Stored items
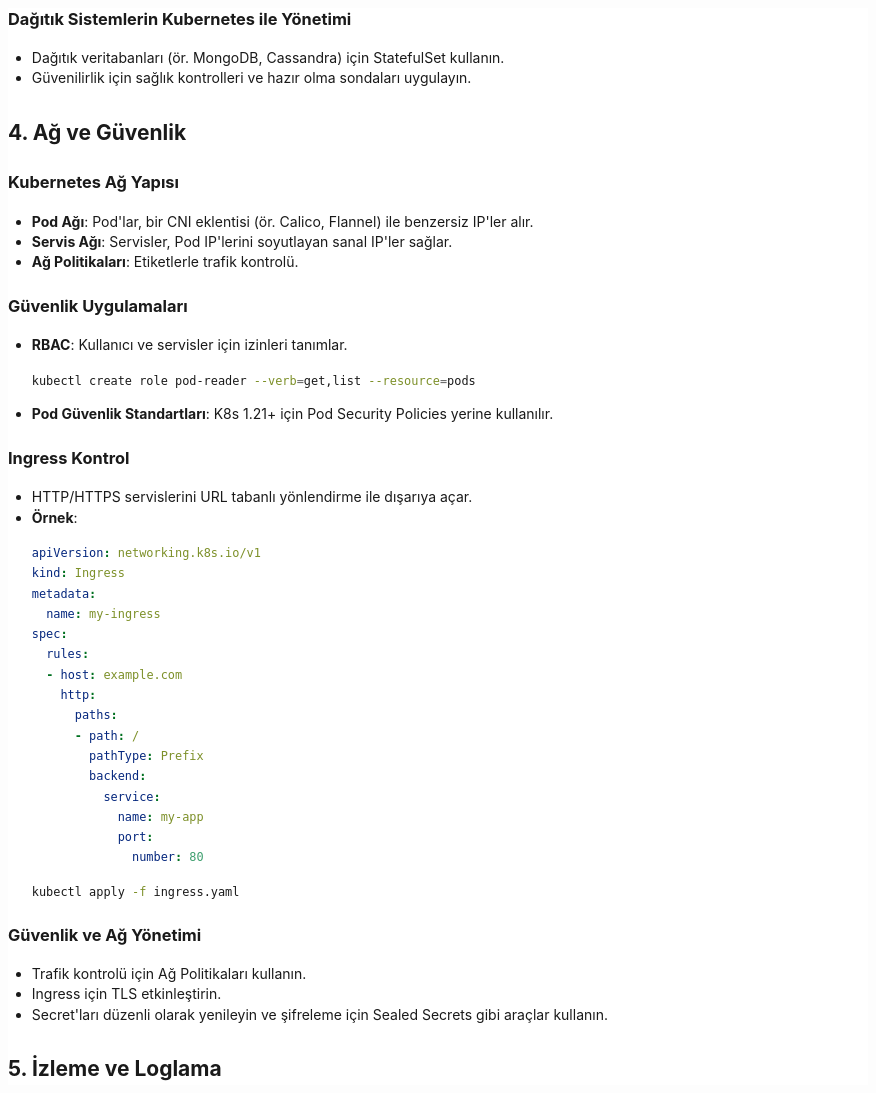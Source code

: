 ### Dağıtık Sistemlerin Kubernetes ile Yönetimi
- Dağıtık veritabanları (ör. MongoDB, Cassandra) için StatefulSet kullanın.
- Güvenilirlik için sağlık kontrolleri ve hazır olma sondaları uygulayın.

## 4. Ağ ve Güvenlik

### Kubernetes Ağ Yapısı
- **Pod Ağı**: Pod'lar, bir CNI eklentisi (ör. Calico, Flannel) ile benzersiz IP'ler alır.
- **Servis Ağı**: Servisler, Pod IP'lerini soyutlayan sanal IP'ler sağlar.
- **Ağ Politikaları**: Etiketlerle trafik kontrolü.

### Güvenlik Uygulamaları
- **RBAC**: Kullanıcı ve servisler için izinleri tanımlar.
  ```bash
  kubectl create role pod-reader --verb=get,list --resource=pods
  ```
- **Pod Güvenlik Standartları**: K8s 1.21+ için Pod Security Policies yerine kullanılır.

### Ingress Kontrol
- HTTP/HTTPS servislerini URL tabanlı yönlendirme ile dışarıya açar.
- **Örnek**:
  ```yaml
  apiVersion: networking.k8s.io/v1
  kind: Ingress
  metadata:
    name: my-ingress
  spec:
    rules:
    - host: example.com
      http:
        paths:
        - path: /
          pathType: Prefix
          backend:
            service:
              name: my-app
              port:
                number: 80
  ```
  ```bash
  kubectl apply -f ingress.yaml
  ```

### Güvenlik ve Ağ Yönetimi
- Trafik kontrolü için Ağ Politikaları kullanın.
- Ingress için TLS etkinleştirin.
- Secret'ları düzenli olarak yenileyin ve şifreleme için Sealed Secrets gibi araçlar kullanın.

## 5. İzleme ve Loglama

Work task »
Beginning with the line that contains "- Secret'ları düzenli", return every line through the end of the data above, exactly as written.

Completed task »
- Secret'ları düzenli olarak yenileyin ve şifreleme için Sealed Secrets gibi araçlar kullanın.

## 5. İzleme ve Loglama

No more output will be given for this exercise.